Work order —
Return every line in the entries below where the word "Bearer" shows up.

--- Data for processing Enclosed Below ---

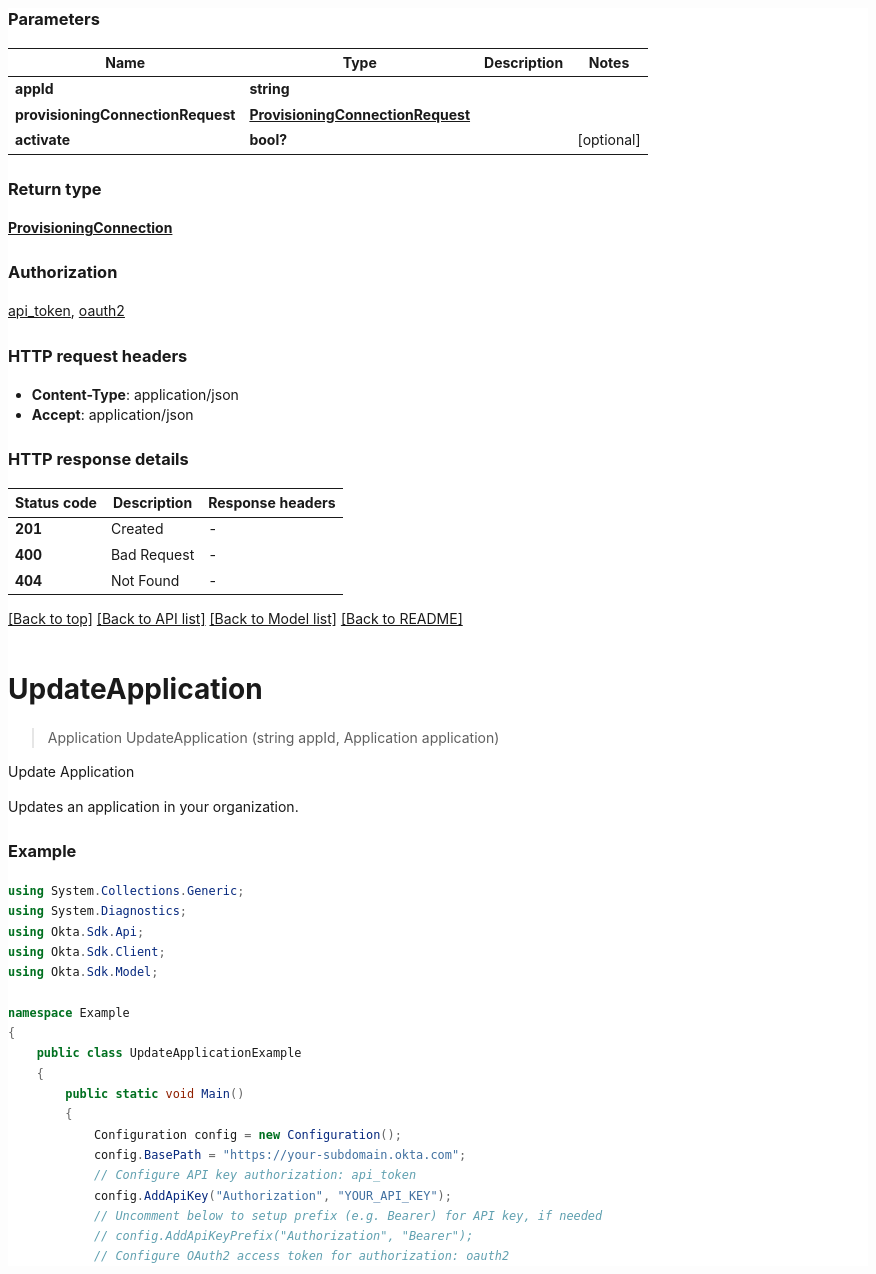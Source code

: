 ### Parameters

Name | Type | Description  | Notes
------------- | ------------- | ------------- | -------------
 **appId** | **string**|  | 
 **provisioningConnectionRequest** | [**ProvisioningConnectionRequest**](ProvisioningConnectionRequest.md)|  | 
 **activate** | **bool?**|  | [optional] 

### Return type

[**ProvisioningConnection**](ProvisioningConnection.md)

### Authorization

[api_token](../README.md#api_token), [oauth2](../README.md#oauth2)

### HTTP request headers

 - **Content-Type**: application/json
 - **Accept**: application/json


### HTTP response details
| Status code | Description | Response headers |
|-------------|-------------|------------------|
| **201** | Created |  -  |
| **400** | Bad Request |  -  |
| **404** | Not Found |  -  |

[[Back to top]](#) [[Back to API list]](../README.md#documentation-for-api-endpoints) [[Back to Model list]](../README.md#documentation-for-models) [[Back to README]](../README.md)

<a name="updateapplication"></a>
# **UpdateApplication**
> Application UpdateApplication (string appId, Application application)

Update Application

Updates an application in your organization.

### Example
```csharp
using System.Collections.Generic;
using System.Diagnostics;
using Okta.Sdk.Api;
using Okta.Sdk.Client;
using Okta.Sdk.Model;

namespace Example
{
    public class UpdateApplicationExample
    {
        public static void Main()
        {
            Configuration config = new Configuration();
            config.BasePath = "https://your-subdomain.okta.com";
            // Configure API key authorization: api_token
            config.AddApiKey("Authorization", "YOUR_API_KEY");
            // Uncomment below to setup prefix (e.g. Bearer) for API key, if needed
            // config.AddApiKeyPrefix("Authorization", "Bearer");
            // Configure OAuth2 access token for authorization: oauth2
```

--- End of Enclosed Data for processing ---

Solution for this task —
            // Uncomment below to setup prefix (e.g. Bearer) for API key, if needed
            // config.AddApiKeyPrefix("Authorization", "Bearer");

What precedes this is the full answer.